Rakyat lebih menghargai Raden Sulaiman daripada Pangeran Mangkurat, hingga menimbulkan rasa iri dihati Pangeran Mangkurat. Suatu ketika tangan kanan Raden Sulaiman bernama Kyai Satia Bakti dibunuh pengikut Pangeran Mangkurat. setelah dilaporkan kepada raja, ternyata tak ada tindakan positif, suasana makin keruh. Raden Sulaiaman mengambil kebijaksanaan meninggalkan pusat kerajaan, menuju daerah baru dan mendirikan sebuah kota dengan nama Kota bangun. Jumlah pengikutnyapun makin banyak. Hal ini telah menyebabkan Petinggi Nagur, Bantilan dan Segerunding mengusulkan untuk berunding dengan Ratu Anom Kesuma Yuda. Hasil mufakat keduanya meninggalkan kota lama. Raden Sulaiman menuju kota Bandir dan Ratu Anom Kesuma Yuda berangkat menuju sungai Selakau. Kemudian agak ke hulu dan mendirikan kota dengan ibukota pemerintahannya diberi nama Kota Balai Pinang.
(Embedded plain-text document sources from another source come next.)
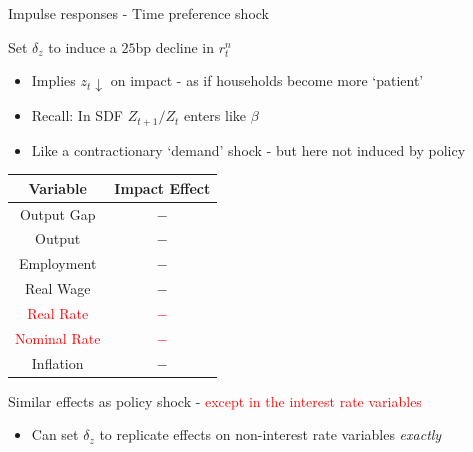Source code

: \documentclass{beamer}
\begin{document}
\begin{frame}{Impulse responses - Time preference shock}

Set $\delta_{z}$ to induce a $25$bp decline in $r^{n}_{t}$
\begin{itemize}
\item	Implies $z_{t}\downarrow$ on impact - as if households become more `patient'
\item	Recall: In SDF $Z_{t+1}/Z_{t}$ enters like $\beta$
\item	Like a contractionary `demand' shock - but here not induced by policy
\end{itemize}
\begin{table}
\begin{tabular}{ c | c }
\textbf{Variable} 	& \textbf{Impact Effect}	\\ \hline \hline
  Output Gap			& $-$				\\
  Output				& $-$				\\
  Employment		& $-$				\\
  Real Wage			& $-$				\\
 \textcolor{red}{Real Rate}			& \textcolor{red}{$-$}				\\
  \textcolor{red}{Nominal Rate}		& \textcolor{red}{$-$}				\\
  Inflation			& $-$				\\ \hline \hline
\end{tabular}
\end{table}

Similar effects as policy shock - \textcolor{red}{except in the interest rate variables}
\begin{itemize}
\item	Can set $\delta_{z}$ to replicate effects on non-interest rate variables \emph{exactly}
\end{itemize}

\end{frame}


\end{document}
Meninggalnya Ratu Anom Kesuma Yuda dan Pangeran Mangkurat, putera Ratu Anom yang bernama Raden Bekut diangkat menjadi raja dengan gelar Panembahan Kota Balai. Beliau beristrikan Mas Ayu Krontiko, puteri Pangeran Mangkurat. Raden Mas Dungun putera raden Bekut adalah Panembahan terakhir Kota Balai. Kerajaan ini berakhir karena utusan Raden Sulaiman menjemput mereka kembali ke Sambas. Kurang lebih 3 tahun kemudian berdiam di Kota Bandir, atas hasil mufakat, berpindahlah mereka dan mendirikan pusat pemerintahannya di Lubuk Madung, pada persimpangan tiga sungai : sungai Sambas Kecil, Sungai Subah dan Sungai Teberau. Kota ini juga disebut orang "Muara Ulakan". Kemudian keraton kerajaan dibangun dan hingga kini masih berdiri megah.

Kesultanan Sambas

Di tempat inilah Raden Sulaiman dinobatkan menjadi Sultan Pertama di kerajaan Sambas dengan gelar Sultan Muhammad Syafeiuddin I. Saudara-saudaranya, Raden Badaruddin digelari Pangeran Bendahara Sri Maharaja dan Raden Abdul Wahab di gelari Pangeran Tumenggung Jaya Kesuma. Raden Bima (anak Raden Sulaiman) ke Sukadana dan menikah dengan puteri Raja Tanjungpura bernama Puteri Indra Kesuma (adik bungsu Sultan Zainuddin) dan dikaruniai seorang putera diberi nama Raden Meliau, nama yang terambil dari nama sungai di Sukadana. Setahun kemudian mereka pamit kehadapan Sultan Zaiuddin untuk pulang ke Sambas, oleh Raden Sulaiman dititahkan berangkat ke Negeri Brunei untuk menemui kaum keluarga.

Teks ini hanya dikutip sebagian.